Collection entries
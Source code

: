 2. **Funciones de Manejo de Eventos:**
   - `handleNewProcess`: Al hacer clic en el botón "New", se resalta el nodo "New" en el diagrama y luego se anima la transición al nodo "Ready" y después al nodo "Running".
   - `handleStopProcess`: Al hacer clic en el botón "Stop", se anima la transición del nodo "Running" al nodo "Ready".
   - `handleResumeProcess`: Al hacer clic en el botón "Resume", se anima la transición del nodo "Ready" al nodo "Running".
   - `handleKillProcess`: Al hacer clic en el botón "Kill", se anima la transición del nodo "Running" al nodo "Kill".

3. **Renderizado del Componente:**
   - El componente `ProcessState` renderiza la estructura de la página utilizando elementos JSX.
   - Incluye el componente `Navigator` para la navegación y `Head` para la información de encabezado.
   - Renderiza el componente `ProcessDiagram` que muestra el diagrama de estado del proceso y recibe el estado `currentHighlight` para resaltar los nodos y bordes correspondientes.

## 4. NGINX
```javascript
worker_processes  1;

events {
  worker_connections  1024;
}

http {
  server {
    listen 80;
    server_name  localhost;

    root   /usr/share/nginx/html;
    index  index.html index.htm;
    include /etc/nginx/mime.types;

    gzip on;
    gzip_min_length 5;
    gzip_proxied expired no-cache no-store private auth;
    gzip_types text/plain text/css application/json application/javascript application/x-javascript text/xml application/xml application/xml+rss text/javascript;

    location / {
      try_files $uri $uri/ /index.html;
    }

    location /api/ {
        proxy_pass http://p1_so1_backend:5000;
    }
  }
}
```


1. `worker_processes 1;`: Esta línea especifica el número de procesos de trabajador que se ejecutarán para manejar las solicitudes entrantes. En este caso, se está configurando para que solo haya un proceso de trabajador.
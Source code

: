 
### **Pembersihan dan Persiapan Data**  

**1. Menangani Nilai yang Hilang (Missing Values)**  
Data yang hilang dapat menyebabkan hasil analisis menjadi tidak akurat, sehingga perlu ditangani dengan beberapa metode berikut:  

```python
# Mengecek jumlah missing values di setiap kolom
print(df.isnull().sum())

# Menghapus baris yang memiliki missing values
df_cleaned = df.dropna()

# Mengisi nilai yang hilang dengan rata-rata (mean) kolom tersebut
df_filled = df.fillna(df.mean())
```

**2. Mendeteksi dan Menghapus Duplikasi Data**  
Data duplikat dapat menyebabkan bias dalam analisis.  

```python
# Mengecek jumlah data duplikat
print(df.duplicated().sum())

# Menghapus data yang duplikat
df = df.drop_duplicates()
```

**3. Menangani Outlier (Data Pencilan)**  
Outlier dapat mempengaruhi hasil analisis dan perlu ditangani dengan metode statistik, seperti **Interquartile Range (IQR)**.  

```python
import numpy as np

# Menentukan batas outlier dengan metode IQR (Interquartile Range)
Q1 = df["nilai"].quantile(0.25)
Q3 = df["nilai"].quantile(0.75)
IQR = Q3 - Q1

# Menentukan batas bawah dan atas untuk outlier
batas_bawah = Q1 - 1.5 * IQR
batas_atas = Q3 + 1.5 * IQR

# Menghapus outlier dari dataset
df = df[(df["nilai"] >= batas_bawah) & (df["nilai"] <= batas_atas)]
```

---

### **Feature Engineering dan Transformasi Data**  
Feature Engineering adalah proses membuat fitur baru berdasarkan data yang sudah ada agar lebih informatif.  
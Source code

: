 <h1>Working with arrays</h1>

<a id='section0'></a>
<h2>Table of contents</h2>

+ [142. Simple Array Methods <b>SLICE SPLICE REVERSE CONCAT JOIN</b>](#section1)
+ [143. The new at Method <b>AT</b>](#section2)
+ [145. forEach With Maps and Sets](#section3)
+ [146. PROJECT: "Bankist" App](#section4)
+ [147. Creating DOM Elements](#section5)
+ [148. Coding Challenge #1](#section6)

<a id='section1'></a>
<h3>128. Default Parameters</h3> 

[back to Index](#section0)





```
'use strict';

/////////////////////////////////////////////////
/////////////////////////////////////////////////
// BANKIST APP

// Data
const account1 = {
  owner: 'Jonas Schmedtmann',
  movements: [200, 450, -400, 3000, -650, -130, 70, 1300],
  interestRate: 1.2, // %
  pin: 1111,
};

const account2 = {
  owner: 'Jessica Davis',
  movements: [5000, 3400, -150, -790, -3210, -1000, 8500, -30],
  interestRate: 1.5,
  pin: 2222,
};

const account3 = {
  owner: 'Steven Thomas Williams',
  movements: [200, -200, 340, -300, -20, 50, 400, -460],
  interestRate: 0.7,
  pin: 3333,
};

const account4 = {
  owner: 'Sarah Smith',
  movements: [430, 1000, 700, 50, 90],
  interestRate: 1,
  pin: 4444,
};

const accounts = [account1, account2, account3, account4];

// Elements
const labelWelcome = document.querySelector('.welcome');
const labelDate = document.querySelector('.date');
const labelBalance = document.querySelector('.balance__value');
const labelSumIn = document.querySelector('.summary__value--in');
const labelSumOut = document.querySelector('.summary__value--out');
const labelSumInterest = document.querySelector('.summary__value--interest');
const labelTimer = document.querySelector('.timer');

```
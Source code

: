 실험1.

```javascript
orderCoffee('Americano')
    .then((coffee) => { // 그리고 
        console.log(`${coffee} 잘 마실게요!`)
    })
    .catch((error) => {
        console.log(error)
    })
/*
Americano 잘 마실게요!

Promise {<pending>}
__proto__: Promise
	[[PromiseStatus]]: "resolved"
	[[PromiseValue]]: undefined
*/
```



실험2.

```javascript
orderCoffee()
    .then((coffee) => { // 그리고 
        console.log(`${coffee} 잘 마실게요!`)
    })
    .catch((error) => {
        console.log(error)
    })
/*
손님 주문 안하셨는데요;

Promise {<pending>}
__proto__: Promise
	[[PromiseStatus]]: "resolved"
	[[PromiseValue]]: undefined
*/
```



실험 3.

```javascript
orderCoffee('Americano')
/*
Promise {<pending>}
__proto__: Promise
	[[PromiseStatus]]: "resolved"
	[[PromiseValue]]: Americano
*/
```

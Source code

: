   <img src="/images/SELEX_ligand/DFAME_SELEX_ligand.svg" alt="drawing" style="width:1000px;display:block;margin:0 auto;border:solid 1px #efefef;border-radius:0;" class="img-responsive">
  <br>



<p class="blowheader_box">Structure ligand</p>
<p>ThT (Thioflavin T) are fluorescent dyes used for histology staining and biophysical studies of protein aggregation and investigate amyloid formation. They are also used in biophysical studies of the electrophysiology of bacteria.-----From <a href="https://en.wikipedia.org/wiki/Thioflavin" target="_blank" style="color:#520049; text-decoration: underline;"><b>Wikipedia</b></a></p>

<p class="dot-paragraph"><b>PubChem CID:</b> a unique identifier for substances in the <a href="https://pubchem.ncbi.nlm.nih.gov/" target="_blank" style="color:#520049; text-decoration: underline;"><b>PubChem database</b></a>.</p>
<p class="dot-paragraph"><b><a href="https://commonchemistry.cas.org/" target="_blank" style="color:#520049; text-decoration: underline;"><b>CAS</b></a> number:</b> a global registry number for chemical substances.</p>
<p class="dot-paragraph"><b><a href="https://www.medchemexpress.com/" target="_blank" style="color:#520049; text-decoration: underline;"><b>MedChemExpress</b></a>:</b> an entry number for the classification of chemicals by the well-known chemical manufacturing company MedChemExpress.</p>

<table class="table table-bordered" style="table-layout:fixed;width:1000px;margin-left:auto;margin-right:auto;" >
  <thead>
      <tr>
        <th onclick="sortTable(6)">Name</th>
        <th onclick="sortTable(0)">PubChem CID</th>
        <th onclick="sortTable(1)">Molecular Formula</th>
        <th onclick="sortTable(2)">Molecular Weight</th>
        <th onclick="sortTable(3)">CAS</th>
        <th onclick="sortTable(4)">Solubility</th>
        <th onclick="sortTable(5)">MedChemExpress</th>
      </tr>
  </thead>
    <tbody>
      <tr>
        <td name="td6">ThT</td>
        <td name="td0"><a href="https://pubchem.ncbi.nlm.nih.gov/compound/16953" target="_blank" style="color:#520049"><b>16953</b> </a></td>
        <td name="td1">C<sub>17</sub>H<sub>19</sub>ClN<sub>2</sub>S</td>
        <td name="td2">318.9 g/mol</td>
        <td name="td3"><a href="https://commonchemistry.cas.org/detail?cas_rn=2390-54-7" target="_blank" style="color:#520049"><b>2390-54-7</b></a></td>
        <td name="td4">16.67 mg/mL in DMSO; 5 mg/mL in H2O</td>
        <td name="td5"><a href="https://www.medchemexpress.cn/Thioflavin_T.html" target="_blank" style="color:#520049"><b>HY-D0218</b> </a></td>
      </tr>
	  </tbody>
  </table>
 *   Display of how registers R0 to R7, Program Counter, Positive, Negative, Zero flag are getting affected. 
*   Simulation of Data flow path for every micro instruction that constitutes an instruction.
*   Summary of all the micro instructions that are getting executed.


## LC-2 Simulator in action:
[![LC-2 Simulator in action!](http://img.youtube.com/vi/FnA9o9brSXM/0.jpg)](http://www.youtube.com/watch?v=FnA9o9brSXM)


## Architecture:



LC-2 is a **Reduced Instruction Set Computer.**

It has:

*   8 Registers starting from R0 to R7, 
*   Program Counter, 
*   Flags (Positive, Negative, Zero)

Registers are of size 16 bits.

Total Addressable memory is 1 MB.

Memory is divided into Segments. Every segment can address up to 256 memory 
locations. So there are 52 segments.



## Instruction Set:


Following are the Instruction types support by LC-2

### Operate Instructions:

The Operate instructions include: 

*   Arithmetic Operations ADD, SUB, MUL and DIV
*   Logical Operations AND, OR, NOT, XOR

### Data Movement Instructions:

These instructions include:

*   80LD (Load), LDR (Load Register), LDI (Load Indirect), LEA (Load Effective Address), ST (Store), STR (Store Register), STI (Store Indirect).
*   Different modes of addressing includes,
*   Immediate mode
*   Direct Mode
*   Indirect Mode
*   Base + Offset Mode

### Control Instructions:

#### ACTIVITY
If a line of the data contains "Negative", copy it out.

#### EXERCISE RESPONSE
 *   Display of how registers R0 to R7, Program Counter, Positive, Negative, Zero flag are getting affected. 
*   Flags (Positive, Negative, Zero)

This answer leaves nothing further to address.